- TypeScript 100%
| .zed | ||
| extern/btree | ||
| indexers | ||
| organizers | ||
| tests | ||
| utils | ||
| .gitignore | ||
| cli.ts | ||
| deno.json | ||
| DEVELOPMENT.md | ||
| fsdb.ts | ||
| indexers.ts | ||
| README.md | ||
F(ile)S(ystem) D(ata)B(ase)
Store your data as files on disk, indexed for fast lookup as browsable symlinks and/or persistent btrees.
Why
Could a database be made as simple as a directory on a filesystem?
JSON stored in files you can grep, git diff, back up, and read with any text editor.
Indexes you can browse directly on the disk or open in a text editor.
No complex deployment requirements with remote hosts, etc.
Not for everything, or everyone.
Quick Start
import * as fsdb from '@andyburke/fsdb';
import { FSDB_INDEXER_SYMLINKS, FSDB_INDEXER_BTREE } from '@andyburke/fsdb/indexers';
import { by_character, by_email, by_phone } from '@andyburke/fsdb/organizers';
type USER = {
id: string;
username: string;
email: string;
phone: string;
};
const users = new fsdb.FSDB_COLLECTION<USER>({
name: 'users',
root: './data/users',
indexers: {
username: new FSDB_INDEXER_SYMLINKS({
name: 'username',
field: 'username',
organize: by_character,
}),
email: new FSDB_INDEXER_SYMLINKS({
name: 'email',
field: 'email',
organize: by_email
}),
phone: new FSDB_INDEXER_BTREE({
name: 'phone',
field: 'phone',
organize: by_phone
})
}
});
// create an item
const user = await users.create({ id: 'able-fish-door', email: 'alice@example.com', phone: '213-555-1234' });
// look up by id
const found = await users.get('able-fish-door');
// search via symlink index -- browsable on disk
const by_email_results = await users.find({ email: 'alice@example.com' });
// search via BTree index -- supports prefix matching -- you can open the persisted json in a text editor
const by_phone_prefix = await users.find({ phone: '213', substring: true });
// Delete
await users.delete(found);
API
Each collection is a FSDB_COLLECTION<T> that manages items of type T on disk.
Core Methods
`collection.create(item)` -- stores an item and returns it
`collection.get(id)` -- retrieves an item by its id, or null if not found
`collection.update(item)` -- updates an existing item (id must be present)

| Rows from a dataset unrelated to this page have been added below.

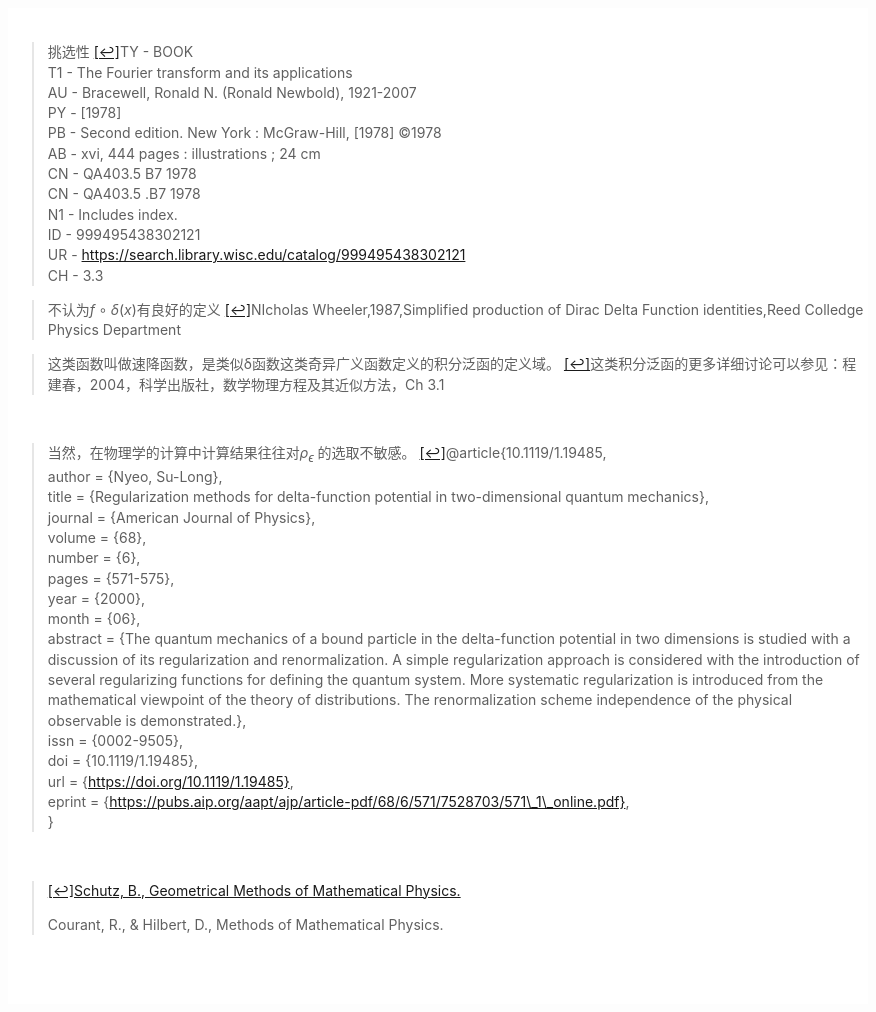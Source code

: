​

> 挑选性 [[↩️]](siyuan://blocks/20241128180126-lg9epdn)TY  - BOOK  
> T1  - The Fourier transform and its applications  
> AU  - Bracewell, Ronald N. (Ronald Newbold), 1921-2007  
> PY  - [1978]  
> PB  - Second edition. New York : McGraw-Hill, [1978] ©1978  
> AB  - xvi, 444 pages : illustrations ; 24 cm  
> CN  - QA403.5 B7 1978  
> CN  - QA403.5 .B7 1978  
> N1  - Includes index.  
> ID  - 999495438302121  
> UR  - https://search.library.wisc.edu/catalog/999495438302121  
> CH - 3.3



> 不认为$f\circ \delta(x)$</span></span>﻿</span>有良好的定义 [[↩️]](siyuan://blocks/20241128224546-sce3z1l)NIcholas Wheeler,1987,Simplified production of Dirac Delta Function identities,Reed Colledge Physics Department
‍

> 这类函数叫做速降函数，是类似δ函数这类奇异广义函数定义的积分泛函的定义域。 [[↩️]](siyuan://blocks/20241129204112-rzmvfrp)这类积分泛函的更多详细讨论可以参见：程建春，2004，科学出版社，数学物理方程及其近似方法，Ch 3.1

​

> 当然，在物理学的计算中计算结果往往对$\rho_\epsilon$<span class="vlist" style="height:0.15em;"><span></span></span></span></span></span></span></span></span>﻿</span> 的选取不敏感。 [[↩️]](siyuan://blocks/20241129222811-7437vor)@article{10.1119/1.19485,  
>     author = {Nyeo, Su-Long},  
>     title = {Regularization methods for delta-function potential in two-dimensional quantum mechanics},  
>     journal = {American Journal of Physics},  
>     volume = {68},  
>     number = {6},  
>     pages = {571-575},  
>     year = {2000},  
>     month = {06},  
>     abstract = {The quantum mechanics of a bound particle in the delta-function potential in two dimensions is studied with a discussion of its regularization and renormalization. A simple regularization approach is considered with the introduction of several regularizing functions for defining the quantum system. More systematic regularization is introduced from the mathematical viewpoint of the theory of distributions. The renormalization scheme independence of the physical observable is demonstrated.},  
>     issn = {0002-9505},  
>     doi = {10.1119/1.19485},  
>     url = {https://doi.org/10.1119/1.19485},  
>     eprint = {https://pubs.aip.org/aapt/ajp/article-pdf/68/6/571/7528703/571\_1\_online.pdf},  
> }

​

> [[↩️]Schutz, B., Geometrical Methods of Mathematical Physics.](siyuan://blocks/20241130221158-wzjh0d0)
>
> Courant, R., & Hilbert, D., Methods of Mathematical Physics.

​

‍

`collection.delete(item)` -- removes an item from disk and cleans up indexes
`collection.all([options])` -- iterates over every item in the collection
Search Methods
`collection.find(criteria, [options])` -- finds items matching indexed fields
`collection.on(event, handler)` -- subscribes to lifecycle events
`collection.off(event, handler)` -- unsubscribes from events
The find method takes an object whose keys must correspond to indexer names:
// exact match on the email indexer
const results = await users.find({ email: 'alice@example.com' });
// multiple criteria -- must match all provided indexers
const results = await users.find({ email: 'alice@example.com', phone: '213-555-1234' });
// with pagination
const results = await users.find({ email: 'alice@example.com' }, { limit: 10, offset: 20 });
Events
Events fire for every operation with { item, item_path } in the payload:
create, update, get, delete, write, index, all, find
Indexers
Indexers let find() work without scanning every file on disk. You can mix and match indexer types in a single collection.
Symlink Indexer
Creates symlinks that organize indexed values on disk alongside the data. Good for exact lookups and human browsing.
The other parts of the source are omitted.